***** Raw data *****

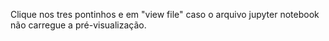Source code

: Clique nos tres pontinhos e em "view file" caso o arquivo jupyter notebook não carregue a pré-visualização.
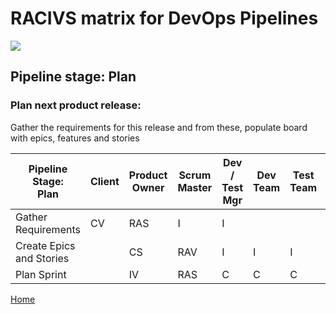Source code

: # __RACIVS matrix for DevOps Pipelines__   

<img src="https://user-images.githubusercontent.com/10748736/112030685-6c81be80-8b32-11eb-94b8-c2c01b8f4581.png">

## __Pipeline stage:__  Plan  
### __Plan next product release:__  
Gather the requirements for this release and from these, populate board with epics, features and stories

| Pipeline Stage:<br>Plan      | Client  | Product Owner | Scrum Master  | Dev / Test Mgr  | Dev Team  | Test Team | Operations Team 
|----------------------------- |-------- | ------------- | ------------- |---------------- |---------- |---------- |--------------- |
| Gather Requirements          |CV       |RAS            |I              |I                |           |           |                |
| Create Epics and Stories     |         |CS             |RAV            |I                |I          |I          |                |
| Plan Sprint                  |         |IV             |RAS            |C                |C          |C          |                |

  
  
[Home](../index.md)  

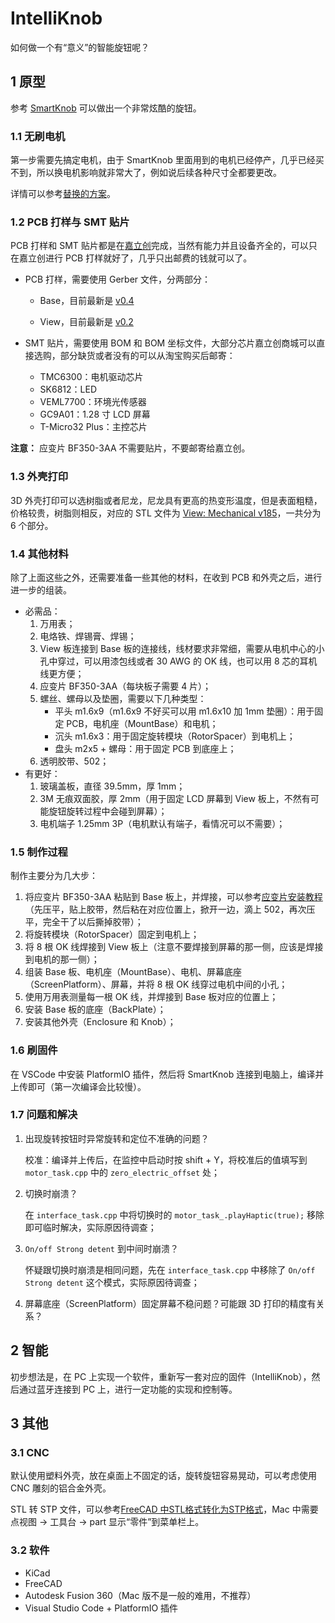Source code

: # IntelliKnob

如何做一个有“意义”的智能旋钮呢？

## 1 原型

参考 [SmartKnob](https://github.com/scottbez1/smartknob) 可以做出一个非常炫酷的旋钮。

### 1.1 无刷电机

第一步需要先搞定电机，由于 SmartKnob 里面用到的电机已经停产，几乎已经买不到，所以换电机影响就非常大了，例如说后续各种尺寸全都要更改。

详情可以参考[替换的方案](https://github.com/scottbez1/smartknob/wiki/Motor-Status)。

### 1.2 PCB 打样与 SMT 贴片

PCB 打样和 SMT 贴片都是在[嘉立创](https://www.jlc.com/)完成，当然有能力并且设备齐全的，可以只在嘉立创进行 PCB 打样就好了，几乎只出邮费的钱就可以了。

* PCB 打样，需要使用 Gerber 文件，分两部分：      

  - Base，目前最新是 [v0.4](https://github.com/scottbez1/smartknob/releases/tag/releases%2Fview_base%2Fv0.4)

  - View，目前最新是 [v0.2](https://github.com/scottbez1/smartknob/releases/tag/releases%2Fview_screen%2Fv0.2)

* SMT 贴片，需要使用 BOM 和 BOM 坐标文件，大部分芯片嘉立创商城可以直接选购，部分缺货或者没有的可以从淘宝购买后邮寄：
  * TMC6300：电机驱动芯片
  * SK6812：LED
  * VEML7700：环境光传感器
  * GC9A01：1.28 寸 LCD 屏幕
  * T-Micro32 Plus：主控芯片

**注意：** 应变片 BF350-3AA 不需要贴片，不要邮寄给嘉立创。

### 1.3 外壳打印

3D 外壳打印可以选树脂或者尼龙，尼龙具有更高的热变形温度，但是表面粗糙，价格较贵，树脂则相反，对应的 STL 文件为 [View: Mechanical v185](https://github.com/scottbez1/smartknob/releases/tag/releases%2Fmechanical%2Fv185-dummy-tag)，一共分为 6 个部分。

### 1.4 其他材料

除了上面这些之外，还需要准备一些其他的材料，在收到 PCB 和外壳之后，进行进一步的组装。

* 必需品：
  1. 万用表；
  2. 电烙铁、焊锡膏、焊锡；
  3. View 板连接到 Base 板的连接线，线材要求非常细，需要从电机中心的小孔中穿过，可以用漆包线或者 30 AWG 的 OK 线，也可以用 8 芯的耳机线更方便；
  4. 应变片 BF350-3AA（每块板子需要 4 片）；
  5. 螺丝、螺母以及垫圈，需要以下几种类型：
     * 平头 m1.6x9（m1.6x9 不好买可以用 m1.6x10 加 1mm 垫圈）：用于固定 PCB，电机座（MountBase）和电机；
     * 沉头 m1.6x3：用于固定旋转模块（RotorSpacer）到电机上；
     * 盘头 m2x5 + 螺母：用于固定 PCB 到底座上；
  6. 透明胶带、502；
* 有更好：
  1. 玻璃盖板，直径 39.5mm，厚 1mm；
  2. 3M 无痕双面胶，厚 2mm（用于固定 LCD 屏幕到 View 板上，不然有可能旋钮旋转过程中会碰到屏幕）；
  3. 电机端子 1.25mm 3P（电机默认有端子，看情况可以不需要）；

### 1.5 制作过程

制作主要分为几大步：

1. 将应变片 BF350-3AA 粘贴到 Base 板上，并焊接，可以参考[应变片安装教程](https://www.bilibili.com/video/BV1b64y1S7At)（先压平，贴上胶带，然后粘在对应位置上，掀开一边，滴上 502，再次压平，完全干了以后撕掉胶带）；
2. 将旋转模块（RotorSpacer）固定到电机上；
3. 将 8 根 OK 线焊接到 View 板上（注意不要焊接到屏幕的那一侧，应该是焊接到电机的那一侧）；
4. 组装 Base 板、电机座（MountBase）、电机、屏幕底座（ScreenPlatform）、屏幕，并将 8 根 OK 线穿过电机中间的小孔；
5. 使用万用表测量每一根 OK 线，并焊接到 Base 板对应的位置上；
6. 安装 Base 板的底座（BackPlate）；
7. 安装其他外壳（Enclosure 和 Knob）；

### 1.6 刷固件

在 VSCode 中安装 PlatformIO 插件，然后将 SmartKnob 连接到电脑上，编译并上传即可（第一次编译会比较慢）。

### 1.7 问题和解决

1. 出现旋转按钮时异常旋转和定位不准确的问题？

   校准：编译并上传后，在监控中启动时按 shift + Y，将校准后的值填写到 `motor_task.cpp` 中的 `zero_electric_offset` 处；

2. 切换时崩溃？

   在 `interface_task.cpp` 中将切换时的 `motor_task_.playHaptic(true);` 移除即可临时解决，实际原因待调查；

3. `On/off Strong detent` 到中间时崩溃？

   怀疑跟切换时崩溃是相同问题，先在 `interface_task.cpp` 中移除了 `On/off Strong detent` 这个模式，实际原因待调查；

4. 屏幕底座（ScreenPlatform）固定屏幕不稳问题？可能跟 3D 打印的精度有关系？

## 2 智能

初步想法是，在 PC 上实现一个软件，重新写一套对应的固件（IntelliKnob），然后通过蓝牙连接到 PC 上，进行一定功能的实现和控制等。

## 3 其他

### 3.1 CNC

默认使用塑料外壳，放在桌面上不固定的话，旋转旋钮容易晃动，可以考虑使用 CNC 雕刻的铝合金外壳。

STL 转 STP 文件，可以参考[FreeCAD 中STL格式转化为STP格式](https://www.bilibili.com/video/BV11v411q766/?vd_source=fd5720629e67b12f90593a5a072198bf)，Mac 中需要点视图 -> 工具台 -> part 显示“零件”到菜单栏上。

### 3.2 软件

* KiCad
* FreeCAD
* Autodesk Fusion 360（Mac 版不是一般的难用，不推荐）
* Visual Studio Code + PlatformIO 插件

*****

*Task directions*
If an entry above holds a picture, omit the picture but retype everything else exactly.

*Worked solution*
Source code

: Clique nos tres pontinhos e em "view file" caso o arquivo jupyter notebook não carregue a pré-visualização.
Source code

: # __RACIVS matrix for DevOps Pipelines__   

<img src="https://user-images.githubusercontent.com/10748736/112030685-6c81be80-8b32-11eb-94b8-c2c01b8f4581.png">

## __Pipeline stage:__  Plan  
### __Plan next product release:__  
Gather the requirements for this release and from these, populate board with epics, features and stories

| Pipeline Stage:<br>Plan      | Client  | Product Owner | Scrum Master  | Dev / Test Mgr  | Dev Team  | Test Team | Operations Team 
|----------------------------- |-------- | ------------- | ------------- |---------------- |---------- |---------- |--------------- |
| Gather Requirements          |CV       |RAS            |I              |I                |           |           |                |
| Create Epics and Stories     |         |CS             |RAV            |I                |I          |I          |                |
| Plan Sprint                  |         |IV             |RAS            |C                |C          |C          |                |

  
  
[Home](../index.md)  

Source code

: # IntelliKnob

如何做一个有“意义”的智能旋钮呢？

## 1 原型

参考 [SmartKnob](https://github.com/scottbez1/smartknob) 可以做出一个非常炫酷的旋钮。

### 1.1 无刷电机

第一步需要先搞定电机，由于 SmartKnob 里面用到的电机已经停产，几乎已经买不到，所以换电机影响就非常大了，例如说后续各种尺寸全都要更改。

详情可以参考[替换的方案](https://github.com/scottbez1/smartknob/wiki/Motor-Status)。

### 1.2 PCB 打样与 SMT 贴片

PCB 打样和 SMT 贴片都是在[嘉立创](https://www.jlc.com/)完成，当然有能力并且设备齐全的，可以只在嘉立创进行 PCB 打样就好了，几乎只出邮费的钱就可以了。

* PCB 打样，需要使用 Gerber 文件，分两部分：      

  - Base，目前最新是 [v0.4](https://github.com/scottbez1/smartknob/releases/tag/releases%2Fview_base%2Fv0.4)

  - View，目前最新是 [v0.2](https://github.com/scottbez1/smartknob/releases/tag/releases%2Fview_screen%2Fv0.2)

* SMT 贴片，需要使用 BOM 和 BOM 坐标文件，大部分芯片嘉立创商城可以直接选购，部分缺货或者没有的可以从淘宝购买后邮寄：
  * TMC6300：电机驱动芯片
  * SK6812：LED
  * VEML7700：环境光传感器
  * GC9A01：1.28 寸 LCD 屏幕
  * T-Micro32 Plus：主控芯片

**注意：** 应变片 BF350-3AA 不需要贴片，不要邮寄给嘉立创。

### 1.3 外壳打印

3D 外壳打印可以选树脂或者尼龙，尼龙具有更高的热变形温度，但是表面粗糙，价格较贵，树脂则相反，对应的 STL 文件为 [View: Mechanical v185](https://github.com/scottbez1/smartknob/releases/tag/releases%2Fmechanical%2Fv185-dummy-tag)，一共分为 6 个部分。

### 1.4 其他材料

除了上面这些之外，还需要准备一些其他的材料，在收到 PCB 和外壳之后，进行进一步的组装。

* 必需品：
  1. 万用表；
  2. 电烙铁、焊锡膏、焊锡；
  3. View 板连接到 Base 板的连接线，线材要求非常细，需要从电机中心的小孔中穿过，可以用漆包线或者 30 AWG 的 OK 线，也可以用 8 芯的耳机线更方便；
  4. 应变片 BF350-3AA（每块板子需要 4 片）；
  5. 螺丝、螺母以及垫圈，需要以下几种类型：
     * 平头 m1.6x9（m1.6x9 不好买可以用 m1.6x10 加 1mm 垫圈）：用于固定 PCB，电机座（MountBase）和电机；
     * 沉头 m1.6x3：用于固定旋转模块（RotorSpacer）到电机上；
     * 盘头 m2x5 + 螺母：用于固定 PCB 到底座上；
  6. 透明胶带、502；
* 有更好：
  1. 玻璃盖板，直径 39.5mm，厚 1mm；
  2. 3M 无痕双面胶，厚 2mm（用于固定 LCD 屏幕到 View 板上，不然有可能旋钮旋转过程中会碰到屏幕）；
  3. 电机端子 1.25mm 3P（电机默认有端子，看情况可以不需要）；

### 1.5 制作过程

制作主要分为几大步：

1. 将应变片 BF350-3AA 粘贴到 Base 板上，并焊接，可以参考[应变片安装教程](https://www.bilibili.com/video/BV1b64y1S7At)（先压平，贴上胶带，然后粘在对应位置上，掀开一边，滴上 502，再次压平，完全干了以后撕掉胶带）；
2. 将旋转模块（RotorSpacer）固定到电机上；
3. 将 8 根 OK 线焊接到 View 板上（注意不要焊接到屏幕的那一侧，应该是焊接到电机的那一侧）；
4. 组装 Base 板、电机座（MountBase）、电机、屏幕底座（ScreenPlatform）、屏幕，并将 8 根 OK 线穿过电机中间的小孔；
5. 使用万用表测量每一根 OK 线，并焊接到 Base 板对应的位置上；
6. 安装 Base 板的底座（BackPlate）；
7. 安装其他外壳（Enclosure 和 Knob）；

### 1.6 刷固件

在 VSCode 中安装 PlatformIO 插件，然后将 SmartKnob 连接到电脑上，编译并上传即可（第一次编译会比较慢）。

### 1.7 问题和解决

1. 出现旋转按钮时异常旋转和定位不准确的问题？

   校准：编译并上传后，在监控中启动时按 shift + Y，将校准后的值填写到 `motor_task.cpp` 中的 `zero_electric_offset` 处；

2. 切换时崩溃？

   在 `interface_task.cpp` 中将切换时的 `motor_task_.playHaptic(true);` 移除即可临时解决，实际原因待调查；

3. `On/off Strong detent` 到中间时崩溃？

   怀疑跟切换时崩溃是相同问题，先在 `interface_task.cpp` 中移除了 `On/off Strong detent` 这个模式，实际原因待调查；

4. 屏幕底座（ScreenPlatform）固定屏幕不稳问题？可能跟 3D 打印的精度有关系？

## 2 智能

初步想法是，在 PC 上实现一个软件，重新写一套对应的固件（IntelliKnob），然后通过蓝牙连接到 PC 上，进行一定功能的实现和控制等。

## 3 其他

### 3.1 CNC

默认使用塑料外壳，放在桌面上不固定的话，旋转旋钮容易晃动，可以考虑使用 CNC 雕刻的铝合金外壳。

STL 转 STP 文件，可以参考[FreeCAD 中STL格式转化为STP格式](https://www.bilibili.com/video/BV11v411q766/?vd_source=fd5720629e67b12f90593a5a072198bf)，Mac 中需要点视图 -> 工具台 -> part 显示“零件”到菜单栏上。

### 3.2 软件

* KiCad
* FreeCAD
* Autodesk Fusion 360（Mac 版不是一般的难用，不推荐）
* Visual Studio Code + PlatformIO 插件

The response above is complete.